== Segment start ==

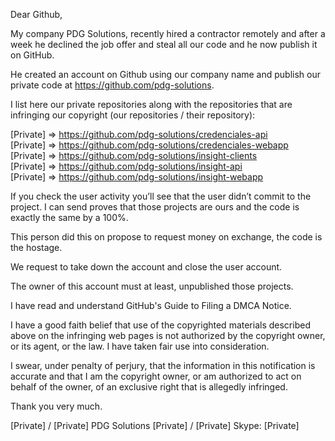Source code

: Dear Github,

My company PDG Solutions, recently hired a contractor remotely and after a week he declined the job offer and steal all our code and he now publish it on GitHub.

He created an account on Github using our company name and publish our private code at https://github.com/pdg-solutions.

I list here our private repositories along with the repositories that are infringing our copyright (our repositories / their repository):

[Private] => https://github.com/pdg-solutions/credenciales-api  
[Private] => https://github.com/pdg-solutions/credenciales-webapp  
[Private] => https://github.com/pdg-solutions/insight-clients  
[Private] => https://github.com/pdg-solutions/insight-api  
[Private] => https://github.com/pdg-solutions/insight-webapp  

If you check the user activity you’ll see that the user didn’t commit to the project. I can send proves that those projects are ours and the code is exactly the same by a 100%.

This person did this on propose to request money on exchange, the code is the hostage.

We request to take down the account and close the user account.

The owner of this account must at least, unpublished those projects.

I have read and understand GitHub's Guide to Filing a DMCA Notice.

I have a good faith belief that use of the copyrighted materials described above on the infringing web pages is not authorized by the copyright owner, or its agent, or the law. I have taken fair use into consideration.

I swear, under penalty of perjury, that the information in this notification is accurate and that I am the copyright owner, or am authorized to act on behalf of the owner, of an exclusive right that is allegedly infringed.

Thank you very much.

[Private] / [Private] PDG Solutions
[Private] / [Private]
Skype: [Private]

== Segment end ==
== Segment start ==

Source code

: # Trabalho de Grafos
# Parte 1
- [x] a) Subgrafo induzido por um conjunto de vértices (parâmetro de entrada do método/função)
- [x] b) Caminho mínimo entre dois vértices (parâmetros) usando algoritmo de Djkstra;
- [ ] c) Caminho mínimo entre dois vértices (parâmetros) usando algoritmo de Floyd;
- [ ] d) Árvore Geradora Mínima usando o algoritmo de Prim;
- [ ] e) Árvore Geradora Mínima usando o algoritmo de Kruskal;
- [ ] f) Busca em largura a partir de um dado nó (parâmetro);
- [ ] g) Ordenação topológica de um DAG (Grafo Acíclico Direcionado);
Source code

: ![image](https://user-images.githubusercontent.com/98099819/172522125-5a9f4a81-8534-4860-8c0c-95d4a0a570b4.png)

== Segment end ==
== Segment start ==

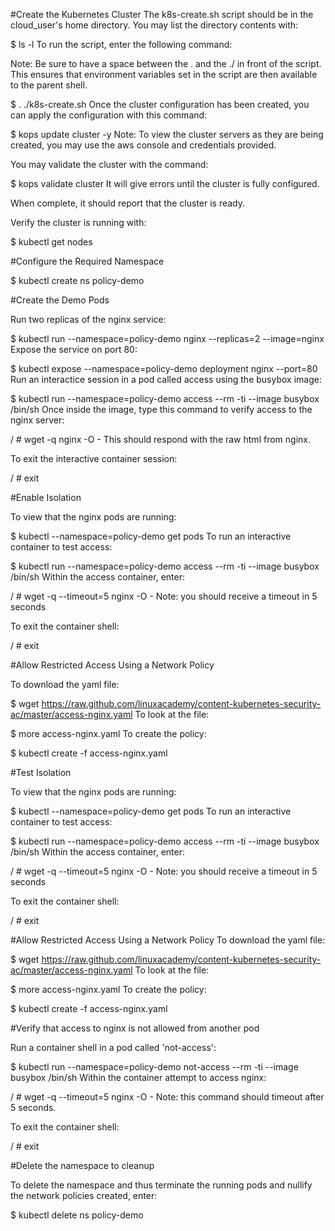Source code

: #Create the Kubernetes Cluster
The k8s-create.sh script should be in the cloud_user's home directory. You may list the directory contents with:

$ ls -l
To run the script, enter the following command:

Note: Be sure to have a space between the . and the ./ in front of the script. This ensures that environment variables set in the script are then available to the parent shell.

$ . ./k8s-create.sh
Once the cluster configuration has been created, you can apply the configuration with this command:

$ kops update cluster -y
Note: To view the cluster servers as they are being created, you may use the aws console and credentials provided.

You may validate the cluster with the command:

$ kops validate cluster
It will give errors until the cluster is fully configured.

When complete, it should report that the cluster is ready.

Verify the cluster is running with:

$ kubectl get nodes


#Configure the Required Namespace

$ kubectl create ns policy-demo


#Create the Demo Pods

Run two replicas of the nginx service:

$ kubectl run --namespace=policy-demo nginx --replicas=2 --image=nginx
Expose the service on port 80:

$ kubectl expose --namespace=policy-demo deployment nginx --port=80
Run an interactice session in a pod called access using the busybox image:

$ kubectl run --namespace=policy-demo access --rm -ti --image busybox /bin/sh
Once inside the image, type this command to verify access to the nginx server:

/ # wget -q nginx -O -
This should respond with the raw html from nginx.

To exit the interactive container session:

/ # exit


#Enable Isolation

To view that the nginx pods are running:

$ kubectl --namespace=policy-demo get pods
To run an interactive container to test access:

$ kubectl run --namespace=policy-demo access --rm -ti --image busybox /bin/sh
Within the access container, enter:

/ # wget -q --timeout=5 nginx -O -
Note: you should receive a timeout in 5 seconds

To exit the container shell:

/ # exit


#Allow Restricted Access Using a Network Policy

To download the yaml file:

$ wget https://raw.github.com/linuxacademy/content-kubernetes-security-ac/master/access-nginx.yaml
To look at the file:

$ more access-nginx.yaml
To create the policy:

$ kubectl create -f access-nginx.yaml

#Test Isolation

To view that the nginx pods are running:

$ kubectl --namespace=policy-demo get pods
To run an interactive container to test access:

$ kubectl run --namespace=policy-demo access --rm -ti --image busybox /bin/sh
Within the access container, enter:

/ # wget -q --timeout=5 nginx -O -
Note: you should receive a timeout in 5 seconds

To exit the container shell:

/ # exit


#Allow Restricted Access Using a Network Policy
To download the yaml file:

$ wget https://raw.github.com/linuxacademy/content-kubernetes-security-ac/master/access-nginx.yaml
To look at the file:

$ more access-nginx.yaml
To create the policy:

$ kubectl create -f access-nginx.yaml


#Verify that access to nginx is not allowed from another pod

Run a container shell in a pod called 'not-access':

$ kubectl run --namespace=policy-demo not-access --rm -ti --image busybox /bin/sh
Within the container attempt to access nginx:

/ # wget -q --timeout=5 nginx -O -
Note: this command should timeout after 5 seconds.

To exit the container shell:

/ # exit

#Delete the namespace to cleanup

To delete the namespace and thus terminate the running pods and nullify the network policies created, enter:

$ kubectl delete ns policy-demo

== Segment end ==

• **EXERCISE**: Which lines of the listing above hold the word "from"? Copy each of them.

• **OUTPUT OF THE TASK**:
This should respond with the raw html from nginx.
#Verify that access to nginx is not allowed from another pod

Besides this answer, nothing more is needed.